New, Updated Products Abound at TDWI World Conference
An unprecedented number of vendors unveiled new products at last month's TDWI World Conference in Las Vegas.
- By Stephen Swoyer
- March 5, 2013
In a sense, last month's TDWI World Conference in Las Vegas was overshadowed by another, bigger industry event: the Strata 2013 conference in Santa Clara, Calif., held just one week later. Nevertheless, an unprecedented tally of vendors unveiled new products at the conference, including several players that planned to exhibit at Strata.
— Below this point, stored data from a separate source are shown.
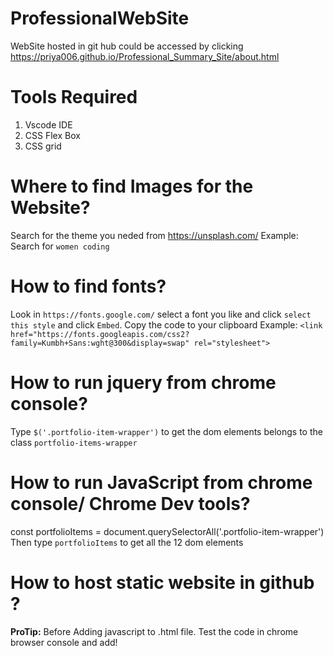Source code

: # ProfessionalWebSite
WebSite hosted in git hub could be accessed by clicking https://priya006.github.io/Professional_Summary_Site/about.html


# Tools Required
1. Vscode IDE
2. CSS Flex Box
3. CSS grid

# Where to find Images for the Website?
Search for the theme you neded from https://unsplash.com/
Example: Search for `women coding`

# How to find fonts?
Look in `https://fonts.google.com/` select a font you like and click `select this style` and click `Embed`. Copy the code to your clipboard
Example: `<link href="https://fonts.googleapis.com/css2?family=Kumbh+Sans:wght@300&display=swap" rel="stylesheet">`


# How to run jquery from chrome console?
Type `$('.portfolio-item-wrapper')` to get the dom elements belongs to the class `portfolio-items-wrapper`

# How to run JavaScript from chrome console/ Chrome Dev tools?

const portfolioItems = document.querySelectorAll('.portfolio-item-wrapper')
Then type `portfolioItems` to get all the 12 dom elements

# How to host static website in github ?

**ProTip:**
Before Adding javascript to .html file. Test the code in chrome browser console and add!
Take open source software (OSS) specialist Hortonworks, which announced three new products or enhancements. Although it saved one of its biggest announcement -- the availability of a version of its Hadoop distribution for Microsoft Windows -- for Strata, Jim Walker, director of product marketing with the company, had plenty of news for TDWI's business intelligence- (BI) and data warehousing-savvy (DW) audience.
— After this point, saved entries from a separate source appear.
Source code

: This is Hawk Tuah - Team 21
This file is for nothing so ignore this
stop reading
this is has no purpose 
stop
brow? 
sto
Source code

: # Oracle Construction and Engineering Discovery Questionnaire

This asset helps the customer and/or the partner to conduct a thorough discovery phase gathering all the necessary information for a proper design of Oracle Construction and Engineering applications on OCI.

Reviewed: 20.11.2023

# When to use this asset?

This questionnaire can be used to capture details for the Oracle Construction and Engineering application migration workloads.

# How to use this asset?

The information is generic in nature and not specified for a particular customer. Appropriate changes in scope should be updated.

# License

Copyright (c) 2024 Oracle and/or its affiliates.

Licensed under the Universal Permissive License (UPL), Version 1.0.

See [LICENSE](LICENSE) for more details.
"We look at it as a way to fine tune our message and who we want to be -- particularly for [the world of] enterprise data management. When you think about Hadoop and where it's at, it's already being adopted by the enterprise: we're past the stage where it's just [proof of concepts]. We're seeing adoption in the enterprise," Walker told BI This Week. "If you think about Hadoop and the way it's going to be adopted, there's this huge world of [BI and DW] ecosystems that's built around it. That's why we're announcing what we did here."
Hortonworks announced "Stinger," a new interactive query feature for Hive, the RDBMS-like overlay for Hadoop; a proposed security gateway specification (dubbed "Knox") for Hadoop; and "Tez," an Apache incubator project that aims to boost the performance of Hadoop and MapReduce -- including Apache Hive -- by developing a next-generation runtime based on the Apache YARN project.
"The idea with Stinger is to improve Hive to become more interactive," he explained, adding that Hortonworks claims a 100x increase in performance. Walker distinguishes between Hortonworks' approach with Stinger and that of competitor Cloudera (which at last year's Strata + Hadoop World announced Impala, its own take on interactive-query-for-Hive). "We haven't done this in private with a team of guys. It isn't proprietary. We're committing of the [Stinger] code back to the [Hadoop] community."
Teradata and SAP Unveil Major New Releases
Data warehousing powerhouse Teradata announced version 5.10 of its Aster Discovery Platform, which officials modestly described as a "data-science-in-a-box" solution.
The revamped version of the Aster Discovery Platform ships with what might be called an "app studio" for big data, says Manan Goel, senior director of product marketing for Teradata Aster.
"What we did was we introduced the industry's first visual SQL MapReduce functions," he explained. There's a four-stage workflow associated with big data discovery, Goel pointed out; most of the stages of this workflow are siloed -- or discrete -- from one another. As a result, developers or data scientists must use multiple tools to build big data apps.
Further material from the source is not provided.